RE: CONFIG_DEBUG_SLAB_LEAK omits size-4096 and larger?





-----Original Message-----
From: J. Bruce Fields [mailto:bfields@xxxxxxxxxxxx]
Sent: Monday, June 16, 2008 12:44 PM
To: Weathers, Norman R.
Cc: Jeff Layton; linux-kernel@xxxxxxxxxxxxxxx;
linux-nfs@xxxxxxxxxxxxxxx; Neil Brown
Subject: Re: CONFIG_DEBUG_SLAB_LEAK omits size-4096 and larger?

On Fri, Jun 13, 2008 at 05:53:20PM -0500, Weathers, Norman R. wrote:


-----Original Message-----
From: J. Bruce Fields [mailto:bfields@xxxxxxxxxxxx]
Sent: Friday, June 13, 2008 5:04 PM
To: Weathers, Norman R.
Cc: Jeff Layton; linux-kernel@xxxxxxxxxxxxxxx;
linux-nfs@xxxxxxxxxxxxxxx; Neil Brown
Subject: Re: CONFIG_DEBUG_SLAB_LEAK omits size-4096 and larger?

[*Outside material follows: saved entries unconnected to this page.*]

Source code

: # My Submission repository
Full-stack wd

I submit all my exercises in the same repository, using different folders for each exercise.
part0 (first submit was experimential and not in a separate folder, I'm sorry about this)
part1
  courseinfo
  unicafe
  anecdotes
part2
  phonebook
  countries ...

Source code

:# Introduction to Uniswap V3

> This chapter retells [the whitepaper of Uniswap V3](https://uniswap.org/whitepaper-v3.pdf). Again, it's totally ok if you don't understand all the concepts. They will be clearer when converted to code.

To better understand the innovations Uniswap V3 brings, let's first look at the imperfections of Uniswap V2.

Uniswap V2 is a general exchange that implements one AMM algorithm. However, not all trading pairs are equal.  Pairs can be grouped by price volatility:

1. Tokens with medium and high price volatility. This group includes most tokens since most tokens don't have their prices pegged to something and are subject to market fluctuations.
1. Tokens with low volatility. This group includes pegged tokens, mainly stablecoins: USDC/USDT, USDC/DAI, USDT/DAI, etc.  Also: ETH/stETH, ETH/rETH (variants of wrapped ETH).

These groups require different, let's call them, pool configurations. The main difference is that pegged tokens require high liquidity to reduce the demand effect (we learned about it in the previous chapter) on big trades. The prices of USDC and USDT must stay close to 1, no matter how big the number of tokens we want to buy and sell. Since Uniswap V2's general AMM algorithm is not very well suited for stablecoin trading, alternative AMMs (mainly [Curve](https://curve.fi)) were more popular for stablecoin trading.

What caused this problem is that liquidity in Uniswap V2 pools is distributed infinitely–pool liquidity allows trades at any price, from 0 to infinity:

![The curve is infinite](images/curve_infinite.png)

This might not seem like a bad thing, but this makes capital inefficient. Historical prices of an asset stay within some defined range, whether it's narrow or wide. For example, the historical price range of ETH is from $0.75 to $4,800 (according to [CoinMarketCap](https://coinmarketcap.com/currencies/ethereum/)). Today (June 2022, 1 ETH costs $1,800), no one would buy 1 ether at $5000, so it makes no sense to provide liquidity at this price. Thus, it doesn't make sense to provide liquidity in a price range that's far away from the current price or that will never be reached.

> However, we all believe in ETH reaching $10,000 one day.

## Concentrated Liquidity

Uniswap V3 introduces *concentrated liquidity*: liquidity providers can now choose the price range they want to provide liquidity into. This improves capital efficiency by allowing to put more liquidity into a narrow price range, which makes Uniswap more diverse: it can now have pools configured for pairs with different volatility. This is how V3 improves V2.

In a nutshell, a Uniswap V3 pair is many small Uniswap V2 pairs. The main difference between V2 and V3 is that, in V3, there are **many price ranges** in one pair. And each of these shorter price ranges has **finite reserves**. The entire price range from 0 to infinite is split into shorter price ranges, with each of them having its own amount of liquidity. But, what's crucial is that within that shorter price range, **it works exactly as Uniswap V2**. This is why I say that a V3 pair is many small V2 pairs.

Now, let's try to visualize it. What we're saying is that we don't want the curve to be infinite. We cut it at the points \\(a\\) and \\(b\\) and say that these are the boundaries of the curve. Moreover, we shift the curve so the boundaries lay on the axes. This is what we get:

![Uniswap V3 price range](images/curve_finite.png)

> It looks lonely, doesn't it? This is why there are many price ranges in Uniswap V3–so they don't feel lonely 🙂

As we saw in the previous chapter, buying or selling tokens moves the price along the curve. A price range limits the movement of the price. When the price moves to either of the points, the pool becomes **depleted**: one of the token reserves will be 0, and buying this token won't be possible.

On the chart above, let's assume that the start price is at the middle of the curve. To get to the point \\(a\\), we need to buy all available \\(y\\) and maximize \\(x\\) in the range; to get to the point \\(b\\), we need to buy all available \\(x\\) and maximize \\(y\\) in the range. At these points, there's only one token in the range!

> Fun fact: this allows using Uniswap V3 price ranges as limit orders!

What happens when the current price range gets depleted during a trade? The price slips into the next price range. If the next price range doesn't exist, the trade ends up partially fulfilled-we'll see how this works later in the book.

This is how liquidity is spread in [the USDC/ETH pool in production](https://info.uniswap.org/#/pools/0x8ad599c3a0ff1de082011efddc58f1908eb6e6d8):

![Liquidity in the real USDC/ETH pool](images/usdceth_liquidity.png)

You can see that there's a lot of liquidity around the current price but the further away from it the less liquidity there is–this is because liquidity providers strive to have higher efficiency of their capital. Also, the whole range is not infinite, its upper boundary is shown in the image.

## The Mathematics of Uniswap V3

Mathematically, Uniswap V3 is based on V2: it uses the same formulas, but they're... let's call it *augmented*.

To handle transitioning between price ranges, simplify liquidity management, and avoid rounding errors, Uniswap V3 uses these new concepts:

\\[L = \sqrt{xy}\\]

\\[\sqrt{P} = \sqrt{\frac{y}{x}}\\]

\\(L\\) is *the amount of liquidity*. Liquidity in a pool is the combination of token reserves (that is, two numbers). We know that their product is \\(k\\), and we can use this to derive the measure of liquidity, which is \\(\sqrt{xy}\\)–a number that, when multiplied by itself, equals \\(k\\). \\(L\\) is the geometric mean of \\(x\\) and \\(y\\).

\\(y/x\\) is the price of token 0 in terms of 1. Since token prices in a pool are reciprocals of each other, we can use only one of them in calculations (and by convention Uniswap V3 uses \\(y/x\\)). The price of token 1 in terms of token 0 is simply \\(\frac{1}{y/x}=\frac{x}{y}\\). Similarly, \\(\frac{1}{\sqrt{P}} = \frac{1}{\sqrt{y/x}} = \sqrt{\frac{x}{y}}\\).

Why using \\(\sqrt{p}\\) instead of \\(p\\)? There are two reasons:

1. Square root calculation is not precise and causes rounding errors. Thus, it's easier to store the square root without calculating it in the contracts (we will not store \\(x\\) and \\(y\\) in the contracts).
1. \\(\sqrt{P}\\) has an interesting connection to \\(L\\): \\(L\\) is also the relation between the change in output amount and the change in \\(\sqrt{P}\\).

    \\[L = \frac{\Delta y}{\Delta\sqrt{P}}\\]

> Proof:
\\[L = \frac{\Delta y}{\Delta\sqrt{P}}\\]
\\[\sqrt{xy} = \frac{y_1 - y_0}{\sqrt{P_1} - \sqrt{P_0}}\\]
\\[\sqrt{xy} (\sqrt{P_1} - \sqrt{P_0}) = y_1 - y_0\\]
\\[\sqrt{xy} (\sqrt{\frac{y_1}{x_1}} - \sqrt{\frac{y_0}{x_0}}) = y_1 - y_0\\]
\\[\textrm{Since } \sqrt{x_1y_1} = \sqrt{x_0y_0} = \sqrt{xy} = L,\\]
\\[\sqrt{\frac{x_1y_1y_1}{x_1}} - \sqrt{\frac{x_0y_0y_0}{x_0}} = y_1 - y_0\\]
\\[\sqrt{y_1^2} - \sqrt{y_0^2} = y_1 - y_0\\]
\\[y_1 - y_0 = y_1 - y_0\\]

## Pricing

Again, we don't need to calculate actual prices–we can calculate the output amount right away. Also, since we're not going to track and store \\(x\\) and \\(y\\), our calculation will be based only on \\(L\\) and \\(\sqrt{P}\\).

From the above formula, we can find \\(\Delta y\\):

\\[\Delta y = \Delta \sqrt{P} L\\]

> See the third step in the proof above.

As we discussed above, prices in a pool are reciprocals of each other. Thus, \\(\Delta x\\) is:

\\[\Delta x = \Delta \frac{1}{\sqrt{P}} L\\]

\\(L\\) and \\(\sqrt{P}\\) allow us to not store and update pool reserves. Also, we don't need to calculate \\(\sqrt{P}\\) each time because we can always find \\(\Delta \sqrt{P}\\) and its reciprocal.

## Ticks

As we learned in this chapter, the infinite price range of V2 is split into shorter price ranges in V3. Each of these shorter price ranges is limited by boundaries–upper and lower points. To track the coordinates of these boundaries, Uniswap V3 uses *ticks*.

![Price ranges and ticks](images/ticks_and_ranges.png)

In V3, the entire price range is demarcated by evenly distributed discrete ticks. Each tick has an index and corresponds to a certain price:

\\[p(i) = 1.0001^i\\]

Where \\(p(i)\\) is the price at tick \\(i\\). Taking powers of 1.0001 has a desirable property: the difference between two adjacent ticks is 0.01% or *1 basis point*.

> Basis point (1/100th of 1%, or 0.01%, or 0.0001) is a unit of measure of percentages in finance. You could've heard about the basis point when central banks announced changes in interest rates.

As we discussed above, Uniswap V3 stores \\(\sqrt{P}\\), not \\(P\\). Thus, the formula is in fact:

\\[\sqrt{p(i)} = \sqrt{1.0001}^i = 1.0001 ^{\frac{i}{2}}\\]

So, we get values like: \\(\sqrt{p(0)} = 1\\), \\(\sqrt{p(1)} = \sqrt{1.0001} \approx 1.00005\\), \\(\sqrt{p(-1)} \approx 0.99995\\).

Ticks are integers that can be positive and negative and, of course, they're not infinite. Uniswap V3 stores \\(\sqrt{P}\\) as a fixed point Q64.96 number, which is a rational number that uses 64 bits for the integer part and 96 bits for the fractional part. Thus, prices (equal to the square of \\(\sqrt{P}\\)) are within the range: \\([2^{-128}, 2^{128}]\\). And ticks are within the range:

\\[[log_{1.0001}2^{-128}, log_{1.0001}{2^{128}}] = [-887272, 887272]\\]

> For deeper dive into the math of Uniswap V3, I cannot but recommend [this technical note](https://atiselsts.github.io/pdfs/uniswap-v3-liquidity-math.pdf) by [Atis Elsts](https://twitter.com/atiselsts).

On Fri, Jun 13, 2008 at 04:53:31PM -0500, Weathers,
Norman R. wrote:


The big one seems to be the __alloc_skb. (This is with 16
threads, and
it says that we are using up somewhere between 12 and 14 GB
of memory,
about 2 to 3 gig of that is disk cache). If I were to
put anymore
threads out there, the server would become almost
unresponsive (it was
bad enough as it was).

At the same time, I also noticed this:

skbuff_fclone_cache: 1842524 __alloc_skb+0x50/0x170

Don't know for sure if that is meaningful or not....

OK, so, starting at net/core/skbuff.c, this means that
this memory was
allocated by __alloc_skb() calls with something nonzero
in the third
("fclone") argument. The only such caller is
alloc_skb_fclone().
Callers of alloc_skb_fclone() include:

sk_stream_alloc_skb:
do_tcp_sendpages
tcp_sendmsg
tcp_fragment
tso_fragment

Interesting you should mention the tso... We recently went
through and
turned on TSO on all of our systems, trying it out to see
if it helped
with performance... This could be something to do with
that. I can try
disabling the tso on all of the servers and see if that
helps with the
memory. Actually, I think I will, and I will monitor the
situation. I
think it might help some, but I still think there may be
something else
going on in a deep corner...

I'll plead total ignorance about TSO, and it sounds like a long
shot--but sure, it'd be worth trying, thanks.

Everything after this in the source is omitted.